## REQUIRED WORK:
Every line containing "UIApplication" should be copied out. Go through the entries and find them.

## SOURCE INFORMATION:
-- Opening Marker --
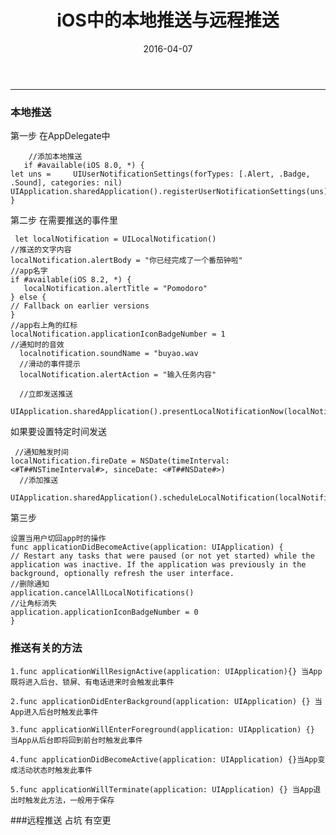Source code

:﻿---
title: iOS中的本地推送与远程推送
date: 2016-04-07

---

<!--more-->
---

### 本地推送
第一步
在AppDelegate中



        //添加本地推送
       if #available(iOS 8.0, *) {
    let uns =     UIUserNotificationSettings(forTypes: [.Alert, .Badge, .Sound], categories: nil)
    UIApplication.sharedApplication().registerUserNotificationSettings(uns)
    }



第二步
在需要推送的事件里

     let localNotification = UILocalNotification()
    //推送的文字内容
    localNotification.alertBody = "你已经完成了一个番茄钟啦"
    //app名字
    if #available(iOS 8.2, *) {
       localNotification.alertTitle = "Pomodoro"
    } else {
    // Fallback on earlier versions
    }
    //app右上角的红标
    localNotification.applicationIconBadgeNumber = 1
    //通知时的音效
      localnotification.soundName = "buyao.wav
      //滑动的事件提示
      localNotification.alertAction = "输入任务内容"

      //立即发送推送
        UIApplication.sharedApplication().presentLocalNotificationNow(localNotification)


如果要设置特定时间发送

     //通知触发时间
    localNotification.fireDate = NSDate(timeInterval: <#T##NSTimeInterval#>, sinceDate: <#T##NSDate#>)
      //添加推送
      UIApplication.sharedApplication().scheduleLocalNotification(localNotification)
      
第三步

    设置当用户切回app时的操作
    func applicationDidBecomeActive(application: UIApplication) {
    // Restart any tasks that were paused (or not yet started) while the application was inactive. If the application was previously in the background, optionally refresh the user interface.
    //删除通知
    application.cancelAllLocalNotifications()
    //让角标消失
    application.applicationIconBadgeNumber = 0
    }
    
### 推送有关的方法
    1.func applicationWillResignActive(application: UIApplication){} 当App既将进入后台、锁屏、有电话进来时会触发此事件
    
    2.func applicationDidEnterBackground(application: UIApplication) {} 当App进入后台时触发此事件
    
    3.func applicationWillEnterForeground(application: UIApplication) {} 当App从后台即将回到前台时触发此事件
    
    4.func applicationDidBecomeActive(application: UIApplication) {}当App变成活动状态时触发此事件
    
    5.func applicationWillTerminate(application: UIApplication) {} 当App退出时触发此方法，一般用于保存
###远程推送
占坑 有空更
-- Closing Marker --
## TASK OUTPUT:
    UIApplication.sharedApplication().registerUserNotificationSettings(uns)
        UIApplication.sharedApplication().presentLocalNotificationNow(localNotification)
      UIApplication.sharedApplication().scheduleLocalNotification(localNotification)
    func applicationDidBecomeActive(application: UIApplication) {
    1.func applicationWillResignActive(application: UIApplication){} 当App既将进入后台、锁屏、有电话进来时会触发此事件
    2.func applicationDidEnterBackground(application: UIApplication) {} 当App进入后台时触发此事件
    3.func applicationWillEnterForeground(application: UIApplication) {} 当App从后台即将回到前台时触发此事件
    4.func applicationDidBecomeActive(application: UIApplication) {}当App变成活动状态时触发此事件
    5.func applicationWillTerminate(application: UIApplication) {} 当App退出时触发此方法，一般用于保存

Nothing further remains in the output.